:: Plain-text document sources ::

__________________________________________________

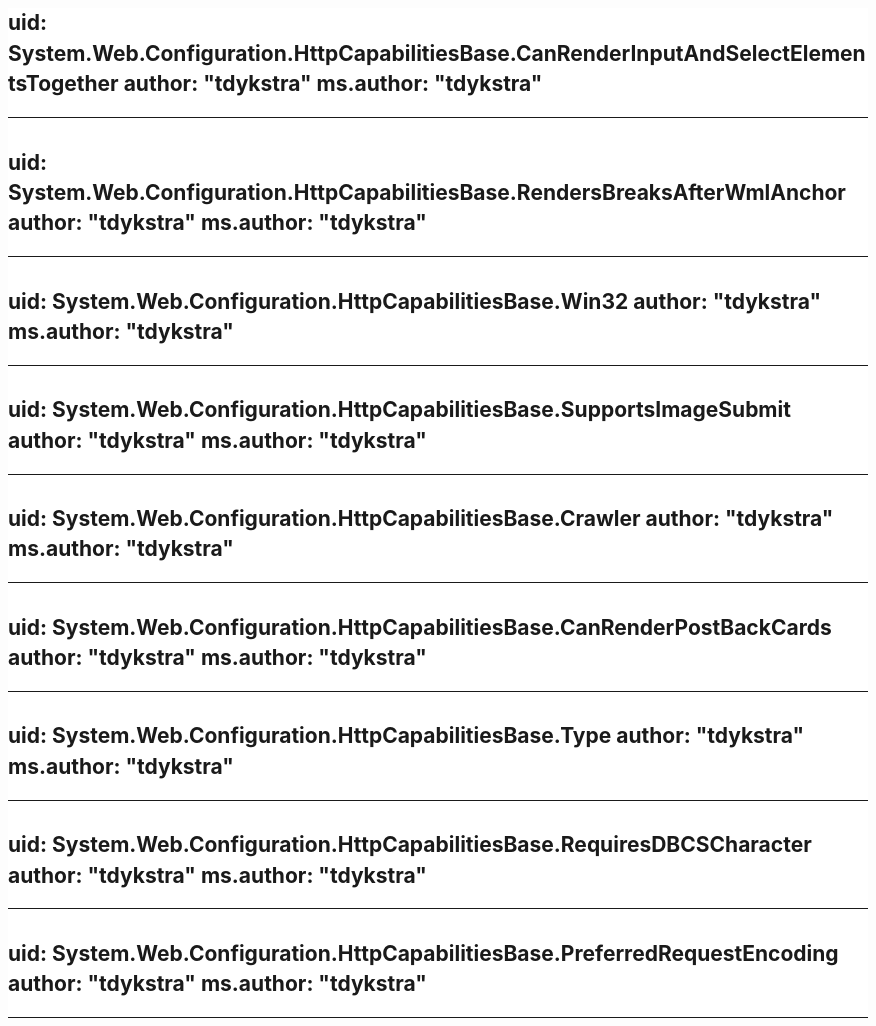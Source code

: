 uid: System.Web.Configuration.HttpCapabilitiesBase.CanRenderInputAndSelectElementsTogether
author: "tdykstra"
ms.author: "tdykstra"
---

---
uid: System.Web.Configuration.HttpCapabilitiesBase.RendersBreaksAfterWmlAnchor
author: "tdykstra"
ms.author: "tdykstra"
---

---
uid: System.Web.Configuration.HttpCapabilitiesBase.Win32
author: "tdykstra"
ms.author: "tdykstra"
---

---
uid: System.Web.Configuration.HttpCapabilitiesBase.SupportsImageSubmit
author: "tdykstra"
ms.author: "tdykstra"
---

---
uid: System.Web.Configuration.HttpCapabilitiesBase.Crawler
author: "tdykstra"
ms.author: "tdykstra"
---

---
uid: System.Web.Configuration.HttpCapabilitiesBase.CanRenderPostBackCards
author: "tdykstra"
ms.author: "tdykstra"
---

---
uid: System.Web.Configuration.HttpCapabilitiesBase.Type
author: "tdykstra"
ms.author: "tdykstra"
---

---
uid: System.Web.Configuration.HttpCapabilitiesBase.RequiresDBCSCharacter
author: "tdykstra"
ms.author: "tdykstra"
---

---
uid: System.Web.Configuration.HttpCapabilitiesBase.PreferredRequestEncoding
author: "tdykstra"
ms.author: "tdykstra"
---

---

__________________________________________________

:: Task to complete ::
If any image appears in the entries, omit it and return the rest verbatim.

:: Finished exercise ::
Source code

: uid: System.Web.Configuration.HttpCapabilitiesBase.CanRenderInputAndSelectElementsTogether
author: "tdykstra"
ms.author: "tdykstra"
---

---
uid: System.Web.Configuration.HttpCapabilitiesBase.RendersBreaksAfterWmlAnchor
author: "tdykstra"
ms.author: "tdykstra"
---

---
uid: System.Web.Configuration.HttpCapabilitiesBase.Win32
author: "tdykstra"
ms.author: "tdykstra"
---

---
uid: System.Web.Configuration.HttpCapabilitiesBase.SupportsImageSubmit
author: "tdykstra"
ms.author: "tdykstra"
---

---
uid: System.Web.Configuration.HttpCapabilitiesBase.Crawler
author: "tdykstra"
ms.author: "tdykstra"
---

---
uid: System.Web.Configuration.HttpCapabilitiesBase.CanRenderPostBackCards
author: "tdykstra"
ms.author: "tdykstra"
---

---
uid: System.Web.Configuration.HttpCapabilitiesBase.Type
author: "tdykstra"
ms.author: "tdykstra"
---

---
uid: System.Web.Configuration.HttpCapabilitiesBase.RequiresDBCSCharacter
author: "tdykstra"
ms.author: "tdykstra"
---

---
uid: System.Web.Configuration.HttpCapabilitiesBase.PreferredRequestEncoding
author: "tdykstra"
ms.author: "tdykstra"
---

---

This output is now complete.